The U.S. has had success with financial sanctions against North Korea in the past, from September 2005 to late 2006. The Treasury's Financial Crimes Enforcement Network (FinCEN) in September 2005 designated Banco Delta Asia in Macau an entity of "primary money laundering concern" under Section 311 of the U.S. Patriot Act. The result was a freeze on about $25 million in North Korean assets and, more importantly, noticeable aversion on the part of international financial institutions to engage in transactions with North Korea.

On June 18, the FinCEN issued an Advisory on North Korea’s illicit activities and singled out 17 North Korean banks and front companies engaged in such activities. In late June the White House formed an interagency team to coordinate sanctions efforts against Pyongyang. These moves signal a new initiative by the Obama administration to empower the Treasury Department and punish Pyongyang for its ongoing financial crimes.

At the same time, the political wind may change once again if Pyongyang maneuvers to alter the “atmospherics” surrounding the Korean peninsula and signal intentions to sign another (third) nuclear “accord” with the U.S. Such a move by Pyongyang will come in the wake of another nuclear test, when political pressure to reach a negotiated settlement reaches its peak. If and when that time comes, the test for the U.S. and its allies will be to remain firm on principles until their legitimate demands for verifiable denuclearization are met.

Against sustained financial sanctions, North Korea will bristle. It will provoke Seoul to revert to its old policy of appeasing Pyongyang. Within South Korea, the pressure to settle for political expediency will grow strong, all the more as North Korea presents a comprehensive problem to which a clear timeline for resolution is not readily available. But, even in the face of military provocations and nuclear blackmail, Seoul must not repeat the mistakes of the past.

The advent of the multilateral forum called the six-party talks in 2003 gave South Korea for the first time in history an equal seat among the great powers in determining the future of the Korean peninsula. That contraption was the first opportunity for the Korean nation to play a proactive role in shaping its future within an institutionalized regional security forum shoulder-to-shoulder with the world’s greatest powers.

However, the South Korean administration in 2003 chose to support Pyongyang instead, in the pattern of the flawed “sunshine policy” of its predecessor. For several years, South Korea managed to “seize the initiative” only in appeasing the North. The outcome of such an uneven policy has been the advancement of Pyongyang’s weapons of mass destruction programs and the continued brutalization and impoverishment of the North Korean people.

The current ROK government now has its own chance to play a crucial role in determining the future of the Korean nation. As the self-professed sole legitimate government representative of the Korean people, Seoul must pursue a vigorous, coordinated policy of clamping down on North Korea’s financial transactions and illicit activities within its jurisdiction and in the territories surrounding the Korean peninsula.

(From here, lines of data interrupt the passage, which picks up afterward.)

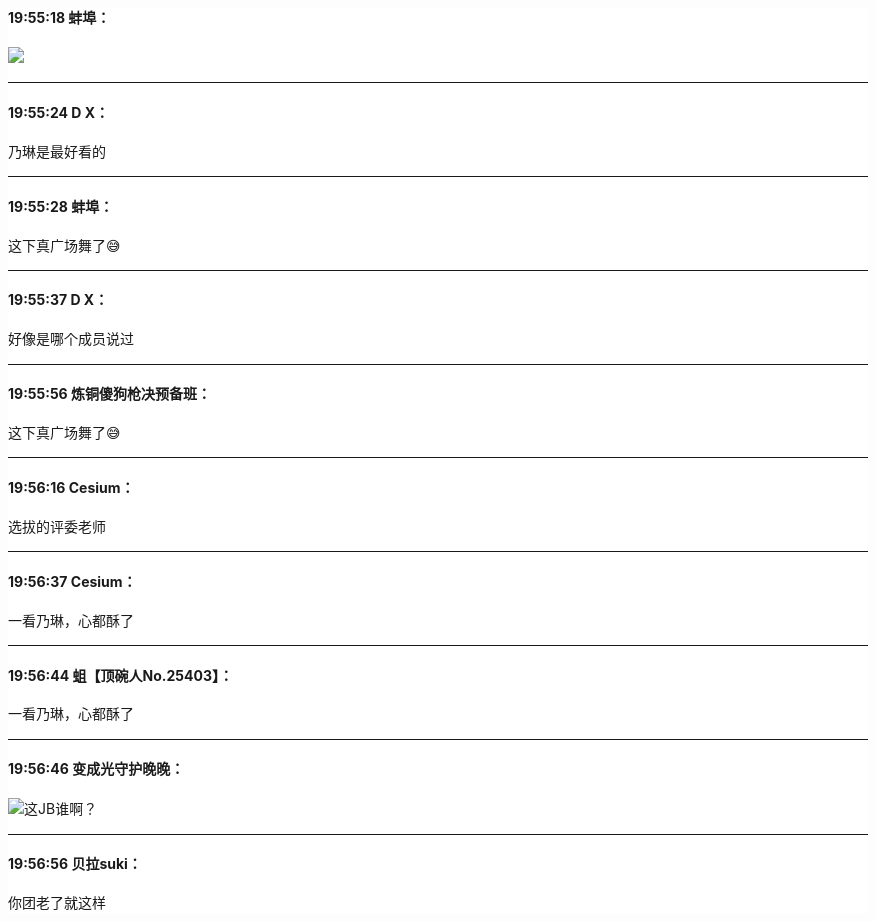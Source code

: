 #### 19:55:18  蚌埠：

![](http://gchat.qpic.cn/gchatpic_new/1040953412/614391357-2718444819-586133F4CB94CD8BA3F2FEBCF89073E6/0?term=2")

*****

#### 19:55:24  D   X：

乃琳是最好看的

*****

#### 19:55:28  蚌埠：

这下真广场舞了😅

*****

#### 19:55:37  D   X：

好像是哪个成员说过

*****

#### 19:55:56  炼铜傻狗枪决预备班：

这下真广场舞了😅

*****

#### 19:56:16  Cesium：

选拔的评委老师

*****

#### 19:56:37  Cesium：

一看乃琳，心都酥了

*****

#### 19:56:44  蛆【顶碗人No.25403】：

一看乃琳，心都酥了

*****

#### 19:56:46  变成光守护晚晚：

![](http://gchat.qpic.cn/gchatpic_new/943861639/614391357-2938372280-C29E158410CD4C24E451C70C1EBCF445/0?term=2")这JB谁啊？

*****

#### 19:56:56  贝拉suki：

你团老了就这样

At the very least, constricting Pyongyang’s palace economy would give Seoul leverage in managing the comprehensive North Korea problem that appeasement demonstrably did not. In the long-term, such a principled policy would affirm the fundamental values and interests of the ROK, a democratic government based on the rule of law. For, in the end, the South Korean leader of today is ultimately judged not on the merits of his trade policy or method of coping with scandal, but on his policy toward the North Korean regime—the gravest threat that the Korean nation faces.